Exercise goal:
Which of the lines in the data mention the string "五匹の赤い鰊"? List them all.

Records from a data source:
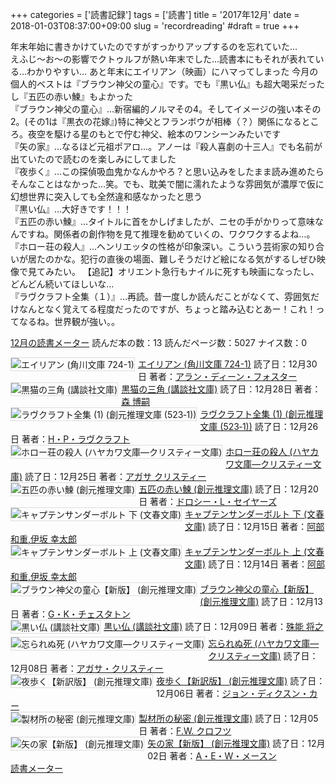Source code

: +++
categories = ['読書記録']
tags = ['読書']
title = '2017年12月'
date = 2018-01-03T08:37:00+09:00
slug = 'recordreading'
#draft = true
+++

年末年始に書きかけていたのですがすっかりアップするのを忘れていた…
<br>
えふじ～お～の影響でクトゥルフが熱い年末でした…読書本にもそれが表れている…わかりやすい…
あと年末にエイリアン（映画）にハマってしまった
今月の個人的ベストは『ブラウン神父の童心』です。でも『黒い仏』も超大喝采だったし『五匹の赤い鰊』もよかった
<br>
『ブラウン神父の童心』…新宿編的ノルマその4。そしてイメージの強い本その2。(その1は『黒衣の花嫁』)特に神父とフランボウが相棒（？）関係になるところ。夜空を駆ける星のもとで佇む神父、絵本のワンシーンみたいです
<br>
『矢の家』…なるほど元祖ポアロ…。アノーは『殺人喜劇の十三人』でも名前が出ていたので読むのを楽しみにしてました
<br>
『夜歩く』…この探偵吸血鬼かなんかやろ？と思い込みをしたまま読み進めたらそんなことはなかった…笑。でも、耽美で闇に濡れたような雰囲気が濃厚で仮に幻想世界に突入しても全然違和感なかったと思う
<br>
『黒い仏』…大好きです！！！
<br>
『五匹の赤い鰊』…タイトルに首をかしげましたが、ニセの手がかりって意味なんですね。関係者の創作物を見て推理を勧めていくの、ワクワクするよね…。
<br>
『ホロー荘の殺人』…ヘンリエッタの性格が印象深い。こういう芸術家の知り合いが居たのかな。犯行の直後の場面、難しそうだけど絵になる気がするしぜひ映像で見てみたい。
【追記】オリエント急行もナイルに死すも映画になったし、どんどん続いてほしいな…
<br>
『ラヴクラフト全集（１）』…再読。昔一度しか読んだことがなくて、雰囲気だけなんとなく覚えてる程度だったのですが、ちょっと踏み込むとあー！これ！ってなるね。世界観が強い。。
<br>

<a href="https://bookmeter.com/users/365033/summary/monthly">12月の読書メーター</a>
読んだ本の数：13
読んだページ数：5027
ナイス数：0

<a href="https://bookmeter.com/books/202700"><img style="margin: 0 5px 5px 0; border: 1px solid #dcdcdc;" src="https://images-na.ssl-images-amazon.com/images/I/31UbcM06ETL._SL75_.jpg" alt="エイリアン (角川文庫 724-1)" align="left" /></a><a href="https://bookmeter.com/books/202700?title=%E3%82%A8%E3%82%A4%E3%83%AA%E3%82%A2%E3%83%B3+%28%E8%A7%92%E5%B7%9D%E6%96%87%E5%BA%AB+724-1%29">エイリアン (角川文庫 724-1)</a>
読了日：12月30日 著者：<a href="https://bookmeter.com/search?keyword=%E3%82%A2%E3%83%A9%E3%83%B3%E3%83%BB%E3%83%87%E3%82%A3%E3%83%BC%E3%83%B3%E3%83%BB%E3%83%95%E3%82%A9%E3%82%B9%E3%82%BF%E3%83%BC">アラン・ディーン・フォスター</a><br clear="left" /><a href="https://bookmeter.com/books/566915"><img style="margin: 0 5px 5px 0; border: 1px solid #dcdcdc;" src="https://images-na.ssl-images-amazon.com/images/I/510RZPKPDGL._SL75_.jpg" alt="黒猫の三角 (講談社文庫)" align="left" /></a><a href="https://bookmeter.com/books/566915?title=%E9%BB%92%E7%8C%AB%E3%81%AE%E4%B8%89%E8%A7%92+%28%E8%AC%9B%E8%AB%87%E7%A4%BE%E6%96%87%E5%BA%AB%29">黒猫の三角 (講談社文庫)</a>
読了日：12月28日 著者：<a href="https://bookmeter.com/search?keyword=%E6%A3%AE+%E5%8D%9A%E5%97%A3">森 博嗣</a><br clear="left" /><a href="https://bookmeter.com/books/543328"><img style="margin: 0 5px 5px 0; border: 1px solid #dcdcdc;" src="https://images-na.ssl-images-amazon.com/images/I/51%2BQ49pkKLL._SL75_.jpg" alt="ラヴクラフト全集 (1) (創元推理文庫 (523‐1))" align="left" /></a><a href="https://bookmeter.com/books/543328?title=%E3%83%A9%E3%83%B4%E3%82%AF%E3%83%A9%E3%83%95%E3%83%88%E5%85%A8%E9%9B%86+%281%29+%28%E5%89%B5%E5%85%83%E6%8E%A8%E7%90%86%E6%96%87%E5%BA%AB+%28523%E2%80%901%29%29">ラヴクラフト全集 (1) (創元推理文庫 (523‐1))</a>
読了日：12月26日 著者：<a href="https://bookmeter.com/search?keyword=H%E3%83%BBP%E3%83%BB%E3%83%A9%E3%83%B4%E3%82%AF%E3%83%A9%E3%83%95%E3%83%88">H・P・ラヴクラフト</a><br clear="left" /><a href="https://bookmeter.com/books/528754"><img style="margin: 0 5px 5px 0; border: 1px solid #dcdcdc;" src="https://images-na.ssl-images-amazon.com/images/I/51BA840DJ2L._SL75_.jpg" alt="ホロー荘の殺人 (ハヤカワ文庫―クリスティー文庫)" align="left" /></a><a href="https://bookmeter.com/books/528754?title=%E3%83%9B%E3%83%AD%E3%83%BC%E8%8D%98%E3%81%AE%E6%AE%BA%E4%BA%BA+%28%E3%83%8F%E3%83%A4%E3%82%AB%E3%83%AF%E6%96%87%E5%BA%AB%E2%80%95%E3%82%AF%E3%83%AA%E3%82%B9%E3%83%86%E3%82%A3%E3%83%BC%E6%96%87%E5%BA%AB%29">ホロー荘の殺人 (ハヤカワ文庫―クリスティー文庫)</a>
読了日：12月25日 著者：<a href="https://bookmeter.com/search?keyword=%E3%82%A2%E3%82%AC%E3%82%B5+%E3%82%AF%E3%83%AA%E3%82%B9%E3%83%86%E3%82%A3%E3%83%BC">アガサ クリスティー</a><br clear="left" /><a href="https://bookmeter.com/books/4961"><img style="margin: 0 5px 5px 0; border: 1px solid #dcdcdc;" src="https://images-na.ssl-images-amazon.com/images/I/613W1MZBP7L._SL75_.jpg" alt="五匹の赤い鰊 (創元推理文庫)" align="left" /></a><a href="https://bookmeter.com/books/4961?title=%E4%BA%94%E5%8C%B9%E3%81%AE%E8%B5%A4%E3%81%84%E9%B0%8A+%28%E5%89%B5%E5%85%83%E6%8E%A8%E7%90%86%E6%96%87%E5%BA%AB%29">五匹の赤い鰊 (創元推理文庫)</a>
読了日：12月20日 著者：<a href="https://bookmeter.com/search?keyword=%E3%83%89%E3%83%AD%E3%82%B7%E3%83%BC%E3%83%BBL%E3%83%BB%E3%82%BB%E3%82%A4%E3%83%A4%E3%83%BC%E3%82%BA">ドロシー・L・セイヤーズ</a><br clear="left" /><a href="https://bookmeter.com/books/12314175"><img style="margin: 0 5px 5px 0; border: 1px solid #dcdcdc;" src="https://images-na.ssl-images-amazon.com/images/I/61RkDf3D-BL._SL75_.jpg" alt="キャプテンサンダーボルト 下 (文春文庫)" align="left" /></a><a href="https://bookmeter.com/books/12314175?title=%E3%82%AD%E3%83%A3%E3%83%97%E3%83%86%E3%83%B3%E3%82%B5%E3%83%B3%E3%83%80%E3%83%BC%E3%83%9C%E3%83%AB%E3%83%88+%E4%B8%8B+%28%E6%96%87%E6%98%A5%E6%96%87%E5%BA%AB%29">キャプテンサンダーボルト 下 (文春文庫)</a>
読了日：12月15日 著者：<a href="https://bookmeter.com/search?keyword=%E9%98%BF%E9%83%A8+%E5%92%8C%E9%87%8D%2C%E4%BC%8A%E5%9D%82+%E5%B9%B8%E5%A4%AA%E9%83%8E">阿部 和重,伊坂 幸太郎</a><br clear="left" /><a href="https://bookmeter.com/books/12314068"><img style="margin: 0 5px 5px 0; border: 1px solid #dcdcdc;" src="https://images-na.ssl-images-amazon.com/images/I/61NQP0mvjWL._SL75_.jpg" alt="キャプテンサンダーボルト 上 (文春文庫)" align="left" /></a><a href="https://bookmeter.com/books/12314068?title=%E3%82%AD%E3%83%A3%E3%83%97%E3%83%86%E3%83%B3%E3%82%B5%E3%83%B3%E3%83%80%E3%83%BC%E3%83%9C%E3%83%AB%E3%83%88+%E4%B8%8A+%28%E6%96%87%E6%98%A5%E6%96%87%E5%BA%AB%29">キャプテンサンダーボルト 上 (文春文庫)</a>
読了日：12月14日 著者：<a href="https://bookmeter.com/search?keyword=%E9%98%BF%E9%83%A8+%E5%92%8C%E9%87%8D%2C%E4%BC%8A%E5%9D%82+%E5%B9%B8%E5%A4%AA%E9%83%8E">阿部 和重,伊坂 幸太郎</a><br clear="left" /><a href="https://bookmeter.com/books/11273378"><img style="margin: 0 5px 5px 0; border: 1px solid #dcdcdc;" src="https://images-na.ssl-images-amazon.com/images/I/51vKIoPOxWL._SL75_.jpg" alt="ブラウン神父の童心【新版】 (創元推理文庫)" align="left" /></a><a href="https://bookmeter.com/books/11273378?title=%E3%83%96%E3%83%A9%E3%82%A6%E3%83%B3%E7%A5%9E%E7%88%B6%E3%81%AE%E7%AB%A5%E5%BF%83%E3%80%90%E6%96%B0%E7%89%88%E3%80%91+%28%E5%89%B5%E5%85%83%E6%8E%A8%E7%90%86%E6%96%87%E5%BA%AB%29">ブラウン神父の童心【新版】 (創元推理文庫)</a>
読了日：12月13日 著者：<a href="https://bookmeter.com/search?keyword=G%E3%83%BBK%E3%83%BB%E3%83%81%E3%82%A7%E3%82%B9%E3%82%BF%E3%83%88%E3%83%B3">G・K・チェスタトン</a><br clear="left" /><a href="https://bookmeter.com/books/562162"><img style="margin: 0 5px 5px 0; border: 1px solid #dcdcdc;" src="https://images-na.ssl-images-amazon.com/images/I/51HTHEEMGJL._SL75_.jpg" alt="黒い仏 (講談社文庫)" align="left" /></a><a href="https://bookmeter.com/books/562162?title=%E9%BB%92%E3%81%84%E4%BB%8F+%28%E8%AC%9B%E8%AB%87%E7%A4%BE%E6%96%87%E5%BA%AB%29">黒い仏 (講談社文庫)</a>
読了日：12月09日 著者：<a href="https://bookmeter.com/search?keyword=%E6%AE%8A%E8%83%BD+%E5%B0%86%E4%B9%8B">殊能 将之</a><br clear="left" /><a href="https://bookmeter.com/books/547258"><img style="margin: 0 5px 5px 0; border: 1px solid #dcdcdc;" src="https://images-na.ssl-images-amazon.com/images/I/51ZWCS4E3ZL._SL75_.jpg" alt="忘られぬ死 (ハヤカワ文庫―クリスティー文庫)" align="left" /></a><a href="https://bookmeter.com/books/547258?title=%E5%BF%98%E3%82%89%E3%82%8C%E3%81%AC%E6%AD%BB+%28%E3%83%8F%E3%83%A4%E3%82%AB%E3%83%AF%E6%96%87%E5%BA%AB%E2%80%95%E3%82%AF%E3%83%AA%E3%82%B9%E3%83%86%E3%82%A3%E3%83%BC%E6%96%87%E5%BA%AB%29">忘られぬ死 (ハヤカワ文庫―クリスティー文庫)</a>
読了日：12月08日 著者：<a href="https://bookmeter.com/search?keyword=%E3%82%A2%E3%82%AC%E3%82%B5%E3%83%BB%E3%82%AF%E3%83%AA%E3%82%B9%E3%83%86%E3%82%A3%E3%83%BC">アガサ・クリスティー</a><br clear="left" /><a href="https://bookmeter.com/books/7500141"><img style="margin: 0 5px 5px 0; border: 1px solid #dcdcdc;" src="https://images-na.ssl-images-amazon.com/images/I/51ILmyQictL._SL75_.jpg" alt="夜歩く【新訳版】 (創元推理文庫)" align="left" /></a><a href="https://bookmeter.com/books/7500141?title=%E5%A4%9C%E6%AD%A9%E3%81%8F%E3%80%90%E6%96%B0%E8%A8%B3%E7%89%88%E3%80%91+%28%E5%89%B5%E5%85%83%E6%8E%A8%E7%90%86%E6%96%87%E5%BA%AB%29">夜歩く【新訳版】 (創元推理文庫)</a>
読了日：12月06日 著者：<a href="https://bookmeter.com/search?keyword=%E3%82%B8%E3%83%A7%E3%83%B3%E3%83%BB%E3%83%87%E3%82%A3%E3%82%AF%E3%82%B9%E3%83%B3%E3%83%BB%E3%82%AB%E3%83%BC">ジョン・ディクスン・カー</a><br clear="left" /><a href="https://bookmeter.com/books/154681"><img style="margin: 0 5px 5px 0; border: 1px solid #dcdcdc;" src="https://images-na.ssl-images-amazon.com/images/I/51%2BaQaDSHwL._SL75_.jpg" alt="製材所の秘密 (創元推理文庫)" align="left" /></a><a href="https://bookmeter.com/books/154681?title=%E8%A3%BD%E6%9D%90%E6%89%80%E3%81%AE%E7%A7%98%E5%AF%86+%28%E5%89%B5%E5%85%83%E6%8E%A8%E7%90%86%E6%96%87%E5%BA%AB%29">製材所の秘密 (創元推理文庫)</a>
読了日：12月05日 著者：<a href="https://bookmeter.com/search?keyword=F.W.+%E3%82%AF%E3%83%AD%E3%83%95%E3%83%84">F.W. クロフツ</a><br clear="left" /><a href="https://bookmeter.com/books/12368325"><img style="margin: 0 5px 5px 0; border: 1px solid #dcdcdc;" src="https://images-na.ssl-images-amazon.com/images/I/51gV7W4tJRL._SL75_.jpg" alt="矢の家【新版】 (創元推理文庫)" align="left" /></a><a href="https://bookmeter.com/books/12368325?title=%E7%9F%A2%E3%81%AE%E5%AE%B6%E3%80%90%E6%96%B0%E7%89%88%E3%80%91+%28%E5%89%B5%E5%85%83%E6%8E%A8%E7%90%86%E6%96%87%E5%BA%AB%29">矢の家【新版】 (創元推理文庫)</a>
読了日：12月02日 著者：<a href="https://bookmeter.com/search?keyword=A%E3%83%BBE%E3%83%BBW%E3%83%BB%E3%83%A1%E3%83%BC%E3%82%B9%E3%83%B3">A・E・W・メースン</a><br clear="left" /><a href="https://bookmeter.com/">読書メーター</a>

Task response:
今月の個人的ベストは『ブラウン神父の童心』です。でも『黒い仏』も超大喝采だったし『五匹の赤い鰊』もよかった
『五匹の赤い鰊』…タイトルに首をかしげましたが、ニセの手がかりって意味なんですね。関係者の創作物を見て推理を勧めていくの、ワクワクするよね…。
読了日：12月25日 著者：<a href="https://bookmeter.com/search?keyword=%E3%82%A2%E3%82%AC%E3%82%B5+%E3%82%AF%E3%83%AA%E3%82%B9%E3%83%86%E3%82%A3%E3%83%BC">アガサ クリスティー</a><br clear="left" /><a href="https://bookmeter.com/books/4961"><img style="margin: 0 5px 5px 0; border: 1px solid #dcdcdc;" src="https://images-na.ssl-images-amazon.com/images/I/613W1MZBP7L._SL75_.jpg" alt="五匹の赤い鰊 (創元推理文庫)" align="left" /></a><a href="https://bookmeter.com/books/4961?title=%E4%BA%94%E5%8C%B9%E3%81%AE%E8%B5%A4%E3%81%84%E9%B0%8A+%28%E5%89%B5%E5%85%83%E6%8E%A8%E7%90%86%E6%96%87%E5%BA%AB%29">五匹の赤い鰊 (創元推理文庫)</a>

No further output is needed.